§ **Exercise brief**
From the entries below, work out the number of lines that hold the word "into", and give that number alone.

(Rendered images with source text)

——

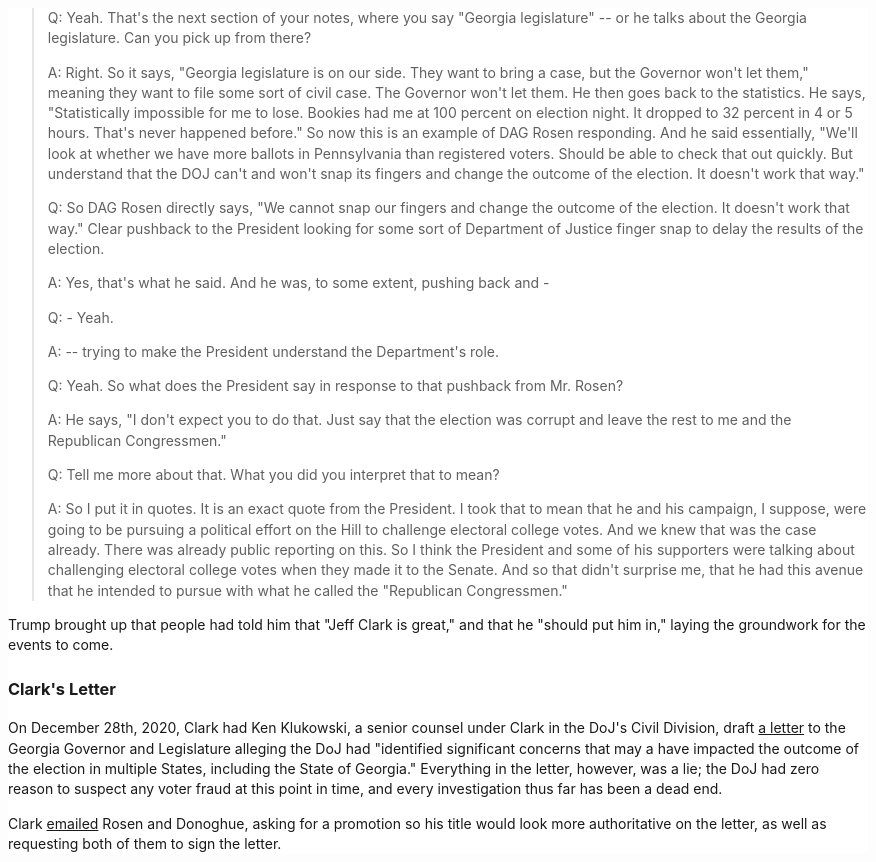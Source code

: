 >
>Q: Yeah. That's the next section of your notes, where you say "Georgia legislature" -- or he talks about the Georgia legislature. Can you pick up from there? 
>
>A: Right. So it says, "Georgia legislature is on our side. They want to bring a case, but the Governor won't let them," meaning they want to file some sort of civil case. The Governor won't let them. He then goes back to the statistics. He says, "Statistically impossible for me to lose. Bookies had me at 100 percent on election night. It dropped to 32 percent in 4 or 5 hours. That's never happened before." So now this is an example of DAG Rosen responding. And he said essentially, "We'll look at whether we have more ballots in Pennsylvania than registered voters. Should be able to check that out quickly. But understand that the DOJ can't and won't snap its fingers and change the outcome of the election. It doesn't work that way." 
>
>Q: So DAG Rosen directly says, "We cannot snap our fingers and change the outcome of the election. It doesn't work that way." Clear pushback to the President looking for some sort of Department of Justice finger snap to delay the results of the election.
>
>A: Yes, that's what he said. And he was, to some extent, pushing back and -
>
>Q: - Yeah. 
>
>A: -- trying to make the President understand the Department's role.
>
>Q: Yeah. So what does the President say in response to that pushback from Mr. Rosen?
>
>A: He says, "I don't expect you to do that. Just say that the election was corrupt and leave the rest to me and the Republican Congressmen."
> 
>Q: Tell me more about that. What you did you interpret that to mean?
>
>A: So I put it in quotes. It is an exact quote from the President. I took that to mean that he and his campaign, I suppose, were going to be pursuing a political effort on the Hill to challenge electoral college votes. And we knew that was the case already. There was already public reporting on this. So I think the President and some of his supporters were talking about challenging electoral college votes when they made it to the Senate. And so that didn't surprise me, that he had this avenue that he intended to pursue with what he called the "Republican Congressmen."

Trump brought up that people had told him that "Jeff Clark is great," and that he "should put him in," laying the groundwork for the events to come.
### Clark's Letter
On December 28th, 2020, Clark had Ken Klukowski, a senior counsel under Clark in the DoJ's Civil Division, draft [a letter](https://www.govinfo.gov/content/pkg/GPO-J6-DOC-CTRL0000014544_00012/pdf/GPO-J6-DOC-CTRL0000014544_00012.pdf) to the Georgia Governor and Legislature alleging the DoJ had "identified significant concerns
that may a have impacted the outcome of the election in multiple States, including the State of Georgia."  Everything in the letter, however, was a lie; the DoJ had zero reason to suspect any voter fraud at this point in time, and every investigation thus far has been a dead end.

Clark [emailed](https://www.govinfo.gov/content/pkg/GPO-J6-DOC-CTRL0000014544_00011/pdf/GPO-J6-DOC-CTRL0000014544_00011.pdf) Rosen and Donoghue, asking for a promotion so his title would look more authoritative on the letter, as well as requesting both of them to sign the letter.
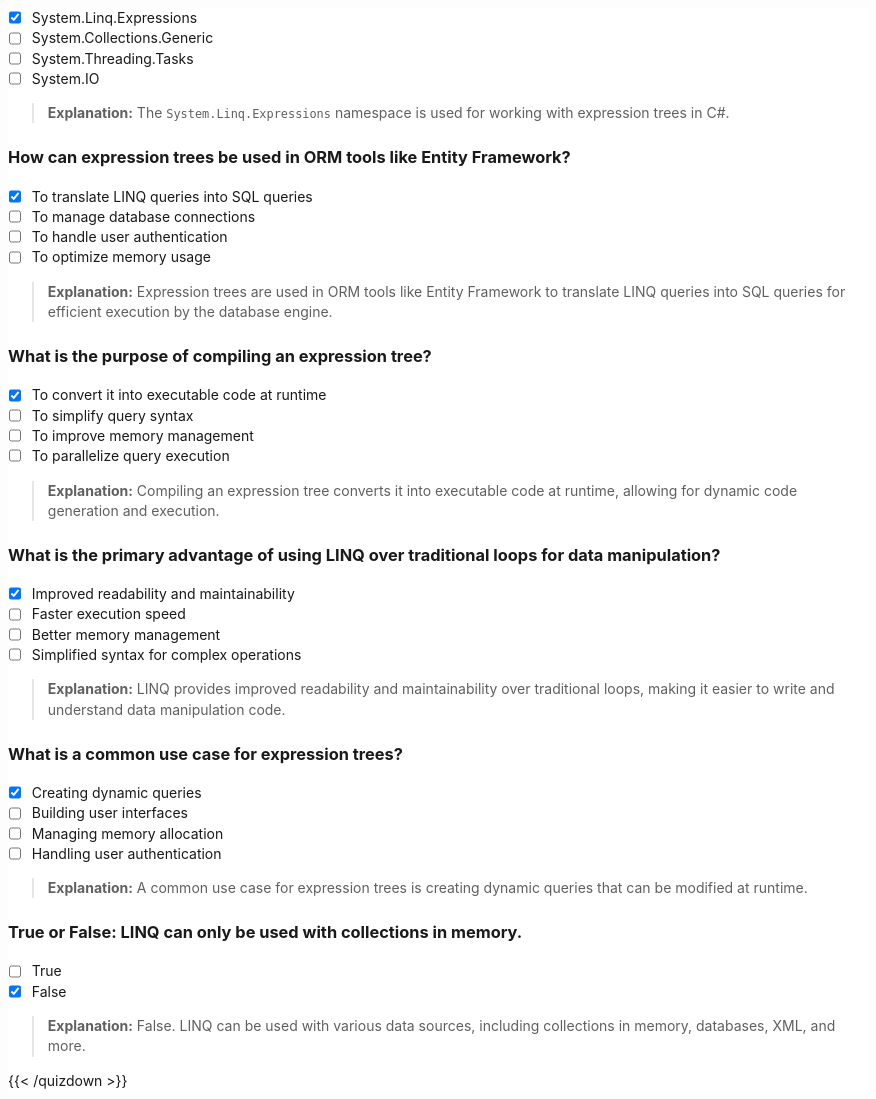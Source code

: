 - [x] System.Linq.Expressions
- [ ] System.Collections.Generic
- [ ] System.Threading.Tasks
- [ ] System.IO

> **Explanation:** The `System.Linq.Expressions` namespace is used for working with expression trees in C#.

### How can expression trees be used in ORM tools like Entity Framework?

- [x] To translate LINQ queries into SQL queries
- [ ] To manage database connections
- [ ] To handle user authentication
- [ ] To optimize memory usage

> **Explanation:** Expression trees are used in ORM tools like Entity Framework to translate LINQ queries into SQL queries for efficient execution by the database engine.

### What is the purpose of compiling an expression tree?

- [x] To convert it into executable code at runtime
- [ ] To simplify query syntax
- [ ] To improve memory management
- [ ] To parallelize query execution

> **Explanation:** Compiling an expression tree converts it into executable code at runtime, allowing for dynamic code generation and execution.

### What is the primary advantage of using LINQ over traditional loops for data manipulation?

- [x] Improved readability and maintainability
- [ ] Faster execution speed
- [ ] Better memory management
- [ ] Simplified syntax for complex operations

> **Explanation:** LINQ provides improved readability and maintainability over traditional loops, making it easier to write and understand data manipulation code.

### What is a common use case for expression trees?

- [x] Creating dynamic queries
- [ ] Building user interfaces
- [ ] Managing memory allocation
- [ ] Handling user authentication

> **Explanation:** A common use case for expression trees is creating dynamic queries that can be modified at runtime.

### True or False: LINQ can only be used with collections in memory.

- [ ] True
- [x] False

> **Explanation:** False. LINQ can be used with various data sources, including collections in memory, databases, XML, and more.

{{< /quizdown >}}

——

§ **Answer for this exercise**
4